In the Melbourne Age recently a number of Australian Vice-Chancellors (University Presidents, for international readers) were asked what might make a University great.

There were some astute observations - these are intelligent people, after all. There were, however, some clangers. Most obvious was the statement attributed to Ian Young, head of Swinburne University and shortly to succeed to leadership at the Australian National University in Canberra.

...if you ask people on the street to name great universities, they would roll off names such as Oxford, Cambridge and Harvard.

''It is undoubtedly because of their research performance,'' he says.
I could hardly disagree more, at least with the reasons given. People on the street are aware of these places because of their enormous contribution to education: to the formation of thinkers, scientists, artists and leaders. Some of these institutions have come only fairly recently to what is usually thought of as "research" in Australian higher education policy.

Throw-away lines are not the basis on which any of us would want to be judged, but I will at least take this as a sort of Freudian slip for the sector as a whole. Australian higher education, or at least its bureaucratic superstructure, has convinced itself that research is its real reason for existence, and in the process has imagined itself a past in which this was always the case (another sign that we need more resources for the study of history!).

Students, however, want education, and so they should. They come hoping to be trained, but also inspired; they come seeking opportunities for fulfilment of goals and dreams, but also still forming them.

Research is not the enemy of this function; there is nothing more inspiring than being taught by scholars of great erudition or scientists who have made great discoveries. This research-teaching nexus has been adopted as the model for Australian universities by our policy-makers and funders, and it is admirable.

There are two problems with it, however, at least in the current form. One is that it is imagined as the only real model. Here as so often the imposition of uniformity has become a proxy for, and indeed the enemy of, real excellence. Australia does not seem ready to sustain liberal arts colleges along the US model, but no state university has been given the means to become or create one. We may hope that fuller implementation of the Bradley Review of Higher Education, which envisages funding following students according to their institutional choices, rather than allocating it to Universities along "command economy" lines, will be a positive influence.

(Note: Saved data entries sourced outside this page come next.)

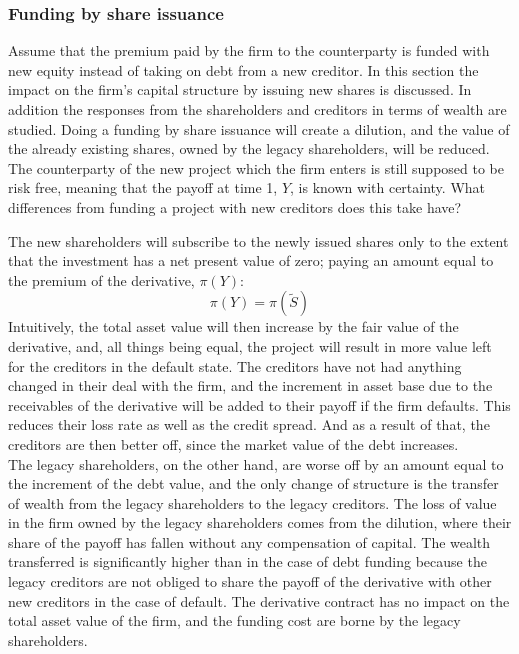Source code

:\documentclass[main.tex]{subfiles}
\begin{document}
    \subsubsection{Funding by share issuance}
        Assume that the premium paid by the firm to the counterparty is funded with new equity instead of taking on debt from a new creditor. 
        In this section the impact on the firm's capital structure by issuing new shares is discussed.
        In addition the responses from the shareholders and creditors in terms of wealth are studied. 
        Doing a funding by share issuance will create a dilution, and the value of the already existing shares, owned by the legacy shareholders, will be reduced. 
        The counterparty of the new project which the firm enters is still supposed to be risk free, meaning that the payoff at time 1, $Y$, is known with certainty. 
        What differences from funding a project with new creditors does this take have?

        The new shareholders will subscribe to the newly issued shares only to the extent that the investment has a net present value of zero; paying an amount equal to the premium of the derivative, $\pi(Y)$:
        \begin{equation}\label{eqn:derivative-zero-npv}
            \pi(Y) = \pi(\tilde{S})
        \end{equation}
        Intuitively, the total asset value will then increase by the fair value of the derivative, and, all things being equal, the project will result in more value left for the creditors in the default state. 
        The creditors have not had anything changed in their deal with the firm, and the increment in asset base due to the receivables of the derivative will be added to their payoff if the firm defaults. 
        This reduces their loss rate as well as the credit spread.
        And as a result of that, the creditors are then better off, since the market value of the debt increases.\\
        The legacy shareholders, on the other hand, are worse off by an amount equal to the increment of the debt value, and the only change of structure is the transfer of wealth from the legacy shareholders to the legacy creditors. 
        The loss of value in the firm owned by the legacy shareholders comes from the dilution, where their share of the payoff has fallen without any compensation of capital. 
        The wealth transferred is significantly higher than in the case of debt funding because the legacy creditors are not obliged to share the payoff of the derivative with other new creditors in the case of default. 
        The derivative contract has no impact on the total asset value of the firm, and the funding cost are borne by the legacy shareholders.
\end{document}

This could mean that students gravitate to institutions which offer quality based on current educational programs and outcomes, not merely those that trade on past glories or present research. It will be interesting to see whether, in time, the offering of degree-level education by historically-VET-sector providers, and by private players such as religiously-based colleges, may threaten the complacency of the larger institutions.

The second problem - not an easy one - is how to make the research-teaching nexus work. The same Age article gave examples of how students can be inspired to become researchers, but that's not really the point. They need to be inspired to become leaders and thinkers in whatever field, not just to supply the succession plan of a research culture. Most university teachers are conscientious, as well as intelligent; but many are encouraged to regard teaching as a necessary evil. There are no all-staff congratulatory e-mails related to teaching that compare to the hushed silence awaiting a new round of ARC grants that offer the chance not to teach. While the AQF battles the demons of minimum standards through the anachronism of uniformity (again!), the pursuit of excellence in teaching is not given the same emphasis or the same resources.

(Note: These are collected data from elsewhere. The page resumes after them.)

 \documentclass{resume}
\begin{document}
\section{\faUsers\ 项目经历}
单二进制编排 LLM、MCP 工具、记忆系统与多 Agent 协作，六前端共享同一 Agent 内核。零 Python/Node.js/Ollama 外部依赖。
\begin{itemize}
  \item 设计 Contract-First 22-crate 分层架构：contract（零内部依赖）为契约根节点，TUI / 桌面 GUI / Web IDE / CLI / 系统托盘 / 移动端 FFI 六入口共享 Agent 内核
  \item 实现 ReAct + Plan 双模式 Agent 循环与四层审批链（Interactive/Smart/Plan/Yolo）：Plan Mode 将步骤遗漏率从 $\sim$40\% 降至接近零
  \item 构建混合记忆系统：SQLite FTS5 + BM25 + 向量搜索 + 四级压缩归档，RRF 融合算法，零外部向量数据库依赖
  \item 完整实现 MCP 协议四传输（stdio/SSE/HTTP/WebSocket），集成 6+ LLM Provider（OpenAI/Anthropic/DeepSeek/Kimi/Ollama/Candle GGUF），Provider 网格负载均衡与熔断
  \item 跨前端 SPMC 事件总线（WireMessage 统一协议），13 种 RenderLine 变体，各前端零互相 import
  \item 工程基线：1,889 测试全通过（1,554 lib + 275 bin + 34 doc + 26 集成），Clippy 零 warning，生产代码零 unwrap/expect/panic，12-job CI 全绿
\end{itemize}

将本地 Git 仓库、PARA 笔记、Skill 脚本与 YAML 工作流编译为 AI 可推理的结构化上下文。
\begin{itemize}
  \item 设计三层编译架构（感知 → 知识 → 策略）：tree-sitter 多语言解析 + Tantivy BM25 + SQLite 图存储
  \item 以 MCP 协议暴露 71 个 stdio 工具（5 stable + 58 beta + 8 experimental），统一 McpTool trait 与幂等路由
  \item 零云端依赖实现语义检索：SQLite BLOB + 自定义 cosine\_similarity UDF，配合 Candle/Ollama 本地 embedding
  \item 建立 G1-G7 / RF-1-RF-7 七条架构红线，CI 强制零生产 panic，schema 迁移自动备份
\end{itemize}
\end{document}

A great university would, I suspect, have great research and great teaching going on. This probably won't get much disagreement. We do have moments of such greatness in many of our universities. What remains deeply and sadly unclear is whether and how policies and funding priorities are fostering that much-valued combination, or merely hoping that the teaching benefit will emerge through benign neglect. Whether we should be seeking our own Oxford or Harvard remains to be seen - but under current circumstances, the horizon may well remain bare.


notnot said...

If the question is what makes a great university,then I must disagree Prof. McGowan. If the question is what is the ideal university then you might have a point. Teaching gets one no where in academia.

Andrew said...

Notnot's point seems to complement my own despite the professed disagreement. If "teaching gets one nowhere in academia" that's an indictment - and hardly a recipe for greatness. This isn't merely a question of ideals.